Obesity and big belly have become one of the most common health problems of modern people. Both men and women, young and old, want to have a slim figure. However, if you want to get rid of the problem of a big belly, you need to not only pursue slimming and body beauty, but also need to pay attention to intestinal health. Traditional Chinese medicine theory believes that the intestine is a sea of internal organs, and a healthy intestine can fundamentally improve problems such as big belly. This article will focus on a powerful gut health enabler – dietary fiber.

Dietary fiber is abundant in natural foods, including fruits, vegetables, whole grains, etc. It is a carbohydrate that cannot be digested and absorbed by the body and has an important role in the intestines. There are two types of dietary fiber: soluble dietary fiber and insoluble dietary fiber. Soluble dietary fiber is mainly found in fruits, vegetables and grains, and is soluble in water to form a gelatinous substance, which can adsorb and eliminate excess fat and cholesterol from the body. Insoluble dietary fiber is mainly found in the outer skin of grains, which can increase intestinal peristalsis and promote bowel movements.

Intestinal feces push is it! Dietary fiber is 30 times that of bananas, and the big belly may be far away from you

As the "scavenger" of the intestines, dietary fiber plays an important role in removing intestinal garbage, improving constipation, and regulating weight. First of all, dietary fiber can increase the volume of feces and promote intestinal peristalsis, thereby accelerating the excretion of waste from the body and effectively improving constipation. Secondly, dietary fiber can adsorb and eliminate excess fat and cholesterol, which helps to reduce blood lipids and prevent cardiovascular diseases. In addition, people who consume enough dietary fiber tend to have better appetite control and avoid eating too much, which can help with weight control.

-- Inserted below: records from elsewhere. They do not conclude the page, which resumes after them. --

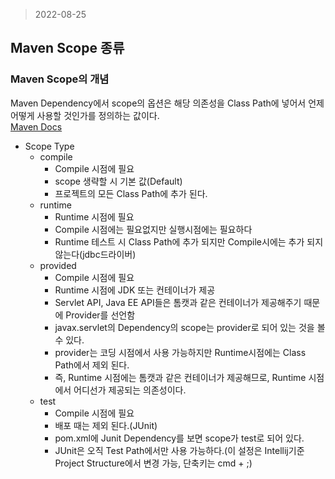 > 2022-08-25
## Maven Scope 종류

### Maven Scope의 개념
Maven Dependency에서 scope의 옵션은 해당 의존성을 Class Path에 넣어서 언제 어떻게 사용할 것인가를 정의하는 값이다.</br>
[Maven Docs](https://maven.apache.org/guides/introduction/introduction-to-dependency-mechanism.html#Dependency_Scope)

- Scope Type
  - compile
    - Compile 시점에 필요
    - scope 생략할 시 기본 값(Default)
    - 프로젝트의 모든 Class Path에 추가 된다.
  - runtime
    - Runtime 시점에 필요
    - Compile 시점에는 필요없지만 실행시점에는 필요하다
    - Runtime 테스트 시 Class Path에 추가 되지만 Compile시에는 추가 되지 않는다(jdbc드라이버)
  - provided
    - Compile 시점에 필요
    - Runtime 시점에 JDK 또는 컨테이너가 제공
    - Servlet API, Java EE API들은 톰캣과 같은 컨테이너가 제공해주기 때문에 Provider를 선언함
    - javax.servlet의 Dependency의 scope는 provider로 되어 있는 것을 볼 수 있다.
    - provider는 코딩 시점에서 사용 가능하지만 Runtime시점에는 Class Path에서 제외 된다.
    - 즉, Runtime 시점에는 톰캣과 같은 컨테이너가 제공해므로, Runtime 시점에서 어디선가 제공되는 의존성이다.
  - test
    - Compile 시점에 필요
    - 배포 때는 제외 된다.(JUnit)
    - pom.xml에 Junit Dependency를 보면 scope가 test로 되어 있다.
    - JUnit은 오직 Test Path에서만 사용 가능하다.(이 설정은 Intellij기준 Project Structure에서 변경 가능, 단축키는 cmd + ;)
  
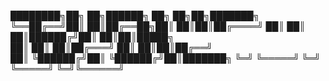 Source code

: ████████╗██╗   ██╗██████╗ ██╗   ██╗██╗███████╗
╚══██╔══╝██║   ██║██╔══██╗██║   ██║██║██╔════╝
   ██║   ██║   ██║██████╔╝██║   ██║██║█████╗  
   ██║   ██║   ██║██╔═══╝ ██║   ██║██║██╔══╝  
   ██║   ╚██████╔╝██║     ╚██████╔╝██║███████╗
   ╚═╝    ╚═════╝ ╚═╝      ╚═════╝ ╚═╝╚══════╝
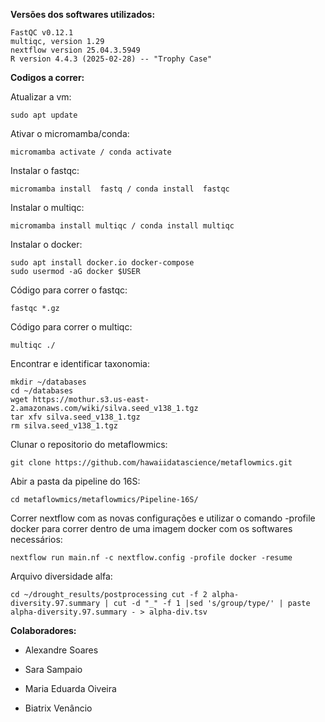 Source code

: **Versões dos softwares utilizados:**
    
    FastQC v0.12.1    
    multiqc, version 1.29
    nextflow version 25.04.3.5949
    R version 4.4.3 (2025-02-28) -- "Trophy Case"

**Codigos a correr:**

Atualizar a vm:

    sudo apt update
    
Ativar o micromamba/conda:

    micromamba activate / conda activate

Instalar o fastqc:

    micromamba install  fastq / conda install  fastqc

Instalar o multiqc:

    micromamba install multiqc / conda install multiqc

Instalar o docker:

    sudo apt install docker.io docker-compose
    sudo usermod -aG docker $USER
    
Código para correr o fastqc:
    
    fastqc *.gz
    
Código para correr o multiqc:
    
    multiqc ./

Encontrar e identificar taxonomia:

    mkdir ~/databases
    cd ~/databases
    wget https://mothur.s3.us-east-2.amazonaws.com/wiki/silva.seed_v138_1.tgz
    tar xfv silva.seed_v138_1.tgz
    rm silva.seed_v138_1.tgz

Clunar o repositorio do metaflowmics:

    git clone https://github.com/hawaiidatascience/metaflowmics.git

Abir a pasta da pipeline do 16S:

    cd metaflowmics/metaflowmics/Pipeline-16S/

Correr nextflow com as novas configurações e utilizar o comando -profile docker para correr dentro de uma imagem docker com os softwares necessários:

    nextflow run main.nf -c nextflow.config -profile docker -resume

Arquivo diversidade alfa:

    cd ~/drought_results/postprocessing cut -f 2 alpha-diversity.97.summary | cut -d "_" -f 1 |sed 's/group/type/' | paste alpha-diversity.97.summary - > alpha-div.tsv

**Colaboradores:**
    
- Alexandre Soares
    
- Sara Sampaio
    
- Maria Eduarda Oiveira
    
- Biatrix Venâncio
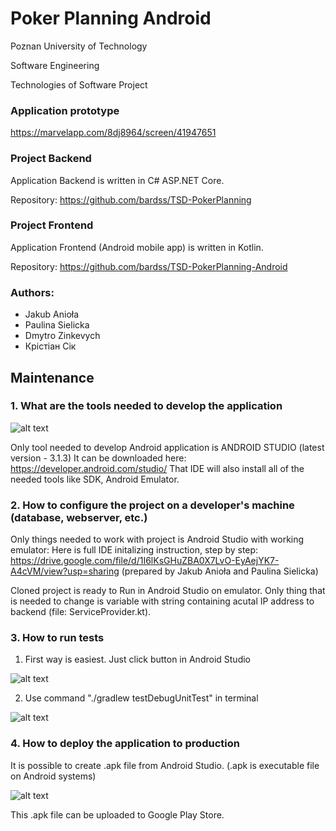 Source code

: # Poker Planning Android

Poznan University of Technology

Software Engineering

Technologies of Software Project

### Application prototype

https://marvelapp.com/8dj8964/screen/41947651

### Project Backend

Application Backend is written in C# ASP.NET Core.

Repository: https://github.com/bardss/TSD-PokerPlanning

### Project Frontend

Application Frontend (Android mobile app) is written in Kotlin.

Repository: https://github.com/bardss/TSD-PokerPlanning-Android

### Authors:

* Jakub Anioła
* Paulina Sielicka
* Dmytro Zinkevych
* Крістіан Сік

## Maintenance

### 1. What are the tools needed to develop the application

![alt text](https://dl2.macupdate.com/images/icons256/51370.png?d=1526586897)

Only tool needed to develop Android application is ANDROID STUDIO (latest version - 3.1.3)
It can be downloaded here: https://developer.android.com/studio/
That IDE will also install all of the needed tools like SDK, Android Emulator.

### 2. How to configure the project on a developer's machine (database, webserver, etc.)

Only things needed to work with project is Android Studio with working emulator:
Here is full IDE initalizing instruction, step by step: https://drive.google.com/file/d/1I6lKsGHuZBA0X7LvO-EyAejYK7-A4cVM/view?usp=sharing (prepared by Jakub Anioła and Paulina Sielicka)

Cloned project is ready to Run in Android Studio on emulator.
Only thing that is needed to change is variable with string containing acutal IP address to backend (file: ServiceProvider.kt).

### 3. How to run tests

1. First way is easiest. Just click button in Android Studio

![alt text](https://image.ibb.co/c1ahxo/Screen_Shot_2018_06_08_at_21_24_42.png)

2. Use command "./gradlew testDebugUnitTest" in terminal

![alt text](https://image.ibb.co/jf9EA8/Screen_Shot_2018_06_08_at_21_27_43.png)

### 4. How to deploy the application to production

It is possible to create .apk file from Android Studio.
(.apk is executable file on Android systems)

![alt text](https://image.ibb.co/jWuBOT/Screen_Shot_2018_06_08_at_21_30_48.png)

This .apk file can be uploaded to Google Play Store.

Intestinal feces push is it! Dietary fiber is 30 times that of bananas, and the big belly may be far away from you

The most famous dietary fiber is bananas, which are a fruit rich in dietary fiber. Bananas are rich in soluble dietary fiber and have an extremely strong ability to promote intestinal peristalsis. According to studies, bananas have more than 30 times more dietary fiber content than ordinary fruits. Moderate consumption of bananas can promote intestinal peristalsis, relieve constipation, and then reduce the retention of intestinal garbage and improve the intestinal environment.

Intestinal feces push is it! Dietary fiber is 30 times that of bananas, and the big belly may be far away from you

In addition to bananas, there are many foods that are also rich in dietary fiber. For example, apples, pears and citrus fruits are rich in soluble dietary fiber, and the pectin substances in these fruits keep the intestines moist and promote smooth bowel movements. In addition, vegetables such as celery, spinach, carrots, etc. are also rich in fiber, which can not only increase intestinal peristalsis, but also provide essential vitamins and minerals to the intestines.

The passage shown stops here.